- The Washington Times - Monday, May 3, 2010


Violence kills 25 near U.S.-Mexico border

CIUDAD JUAREZ | Mexico’s bloody drug wars saw a new spasm of killings late Saturday into Sunday, with 25 people fatally shot in the northern state of Chihuahua bordering the United States.

Seven of the deaths occurred in violence-plagued Ciudad Juarez, Mexico’s murder capital, bringing to 62 the number of people killed in the city over the past week.

The 18 other slayings overnight included four people fatally shot by automatic weapons in a bar in the town of Camargo, and two women whose bodies were found stuffed in the trunk of an abandoned car in the same town, prosecutors said.

So far this year, more than 850 people have been killed in Juarez, while more than 2,660 were killed there in 2009, according to official figures.

Mexican authorities blame the violence on a battle for control of key drug-trafficking routes into the United States between the Juarez and Sinaloa drug gangs.


Opposition allowed to hold protest

HAVANA | Cuba allowed a small group of dissidents to hold a protest march on Sunday after the country’s top Roman Catholic clergyman negotiated with authorities, ending three straight weeks of ugly confrontations.

The government’s decision was a victory for the Damas de Blanco — or Ladies in White — who had marched peacefully and with little fanfare down Havana’s Quinta Avenida boulevard for seven years before the government suddenly forbade the protests on April 11.

The group is made up of the wives and mothers of about 75 dissidents imprisoned in a 2003 crackdown, as well as supporters who joined them later.

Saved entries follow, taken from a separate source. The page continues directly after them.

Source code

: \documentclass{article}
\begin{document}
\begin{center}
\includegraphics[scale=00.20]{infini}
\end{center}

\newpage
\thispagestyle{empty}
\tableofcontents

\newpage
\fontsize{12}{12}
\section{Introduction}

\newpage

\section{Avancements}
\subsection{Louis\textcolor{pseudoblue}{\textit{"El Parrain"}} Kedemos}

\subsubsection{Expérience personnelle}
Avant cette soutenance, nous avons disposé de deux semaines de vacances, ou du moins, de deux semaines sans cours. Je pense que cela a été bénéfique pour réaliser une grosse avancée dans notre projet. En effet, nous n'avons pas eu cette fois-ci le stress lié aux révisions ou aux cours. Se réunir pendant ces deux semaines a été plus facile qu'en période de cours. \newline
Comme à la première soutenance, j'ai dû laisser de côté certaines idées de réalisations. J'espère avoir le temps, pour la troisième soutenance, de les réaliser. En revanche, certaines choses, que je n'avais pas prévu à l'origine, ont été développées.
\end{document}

Report: Jordan River could die by 2011

ALUMOT | The once-mighty Jordan River, where Christians believe Jesus was baptized, is now little more than a polluted stream that could die next year unless the decay is halted, environmentalists said on Monday.

The famed river “has been reduced to a trickle south of the Sea of Galilee, devastated by overexploitation, pollution and lack of regional management,” Friends of the Earth Middle East said in a report.

More than 98 percent of the river’s flow has been diverted by Israel, Syria and Jordan over the years.


Bomb strikes amid fears of Afghan deaths

KABUL | A roadside bomb tore through a minibus in eastern Afghanistan on Sunday as the government said civilian casualties are on the rise ahead of a military buildup to combat the resurgent Taliban.

The explosion struck the Zurmat district of Paktia province Sunday evening, district chief Gulab Shah said. There was no official death toll in the Taliban-held area, but a witness said he counted seven corpses and 14 wounded.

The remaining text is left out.